Another critical moment in my education occurred when I had to make a decision about what to major in at the end of my sophomore year in college. I thought I wanted to be a dance major, but I really, in my heart of hearts, knew I was not a good enough dancer to be accepted into the dance department as a major. I had a long conversation with the head of dance department in which I spelled out my plan to study dance for a year in New York City and then return to college as a dance major. He told me it was a good plan and then said, very sweetly, “ but it is Ok to change your mind.” He went on to talk about someone who had wanted to be a dance major but had gone off to study in New York and had come back to college as an English major. While I scoffed at his advice at the time, it was one of the most valuable pieces of advice I have ever gotten. “It is Ok to change your mind.” I did change my mind.

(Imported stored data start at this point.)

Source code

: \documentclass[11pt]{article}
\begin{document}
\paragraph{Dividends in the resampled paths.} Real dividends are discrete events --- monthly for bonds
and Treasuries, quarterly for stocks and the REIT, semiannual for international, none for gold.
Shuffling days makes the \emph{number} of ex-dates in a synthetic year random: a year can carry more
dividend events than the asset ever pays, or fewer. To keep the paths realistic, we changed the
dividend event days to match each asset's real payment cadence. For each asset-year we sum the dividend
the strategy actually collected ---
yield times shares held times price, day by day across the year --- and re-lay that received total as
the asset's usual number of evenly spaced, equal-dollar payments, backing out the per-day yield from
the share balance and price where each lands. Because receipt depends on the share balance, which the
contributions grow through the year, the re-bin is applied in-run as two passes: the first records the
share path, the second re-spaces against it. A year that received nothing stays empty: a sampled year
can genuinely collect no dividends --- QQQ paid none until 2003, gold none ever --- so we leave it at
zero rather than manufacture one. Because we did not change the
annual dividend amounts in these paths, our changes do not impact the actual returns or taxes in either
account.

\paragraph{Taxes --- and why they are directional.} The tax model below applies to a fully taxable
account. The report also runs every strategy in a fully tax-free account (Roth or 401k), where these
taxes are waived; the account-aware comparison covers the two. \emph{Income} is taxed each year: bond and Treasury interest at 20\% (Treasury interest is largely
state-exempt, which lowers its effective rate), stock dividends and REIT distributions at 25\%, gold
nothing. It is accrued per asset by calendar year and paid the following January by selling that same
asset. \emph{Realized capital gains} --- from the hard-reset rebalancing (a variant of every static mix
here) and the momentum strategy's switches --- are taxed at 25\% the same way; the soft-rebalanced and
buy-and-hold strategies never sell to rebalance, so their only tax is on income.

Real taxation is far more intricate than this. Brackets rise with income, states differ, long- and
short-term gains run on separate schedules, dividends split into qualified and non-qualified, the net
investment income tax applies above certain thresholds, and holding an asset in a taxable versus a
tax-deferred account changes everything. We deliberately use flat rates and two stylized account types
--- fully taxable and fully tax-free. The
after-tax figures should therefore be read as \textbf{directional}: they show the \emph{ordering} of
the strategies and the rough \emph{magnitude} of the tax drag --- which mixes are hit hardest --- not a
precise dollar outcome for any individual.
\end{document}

One more critical moment occurred after I had returned to college. (Not the same school where I wanted to be a dance major, but several years later, after I was married and returning as a twenty-two –year –old undergrad.) I got my grades in the mail for the first quarter in this new school and I had an A for a course. I had never had an A for a college course before. I looked at the grade and then I thought about what I had done. I had gone to class every day. I had not missed one class. I had done all the work and had been engaged in the material. A light bulb went on in my head, and I realized that doing well only took a few things; going to class and doing the work and being engaged in the subject matter. After that I got a lot of A’s in my last two years of college.
So, as a teacher, I am prepared enough. I know my material. I know how to present literature to a group of undergrads, but I also know that what I do on any given day in the classroom will be less important than those conversations they will have in my office, or with their fellow classmates. It is not a lock-step, “learn the right answer” process, it is a messy, often murky affair that will take trial and error and steps forward and back for our students. I will possibly help some students flick the necessary switches and I may see the lights come on for some, but I also know that I will not be the right person at the right time for others. I plan on having some very interesting classroom discussions this semester, but I do not assume that those discussions will necessarily make a huge difference in any one student’s life. Teaching can be humbling that way.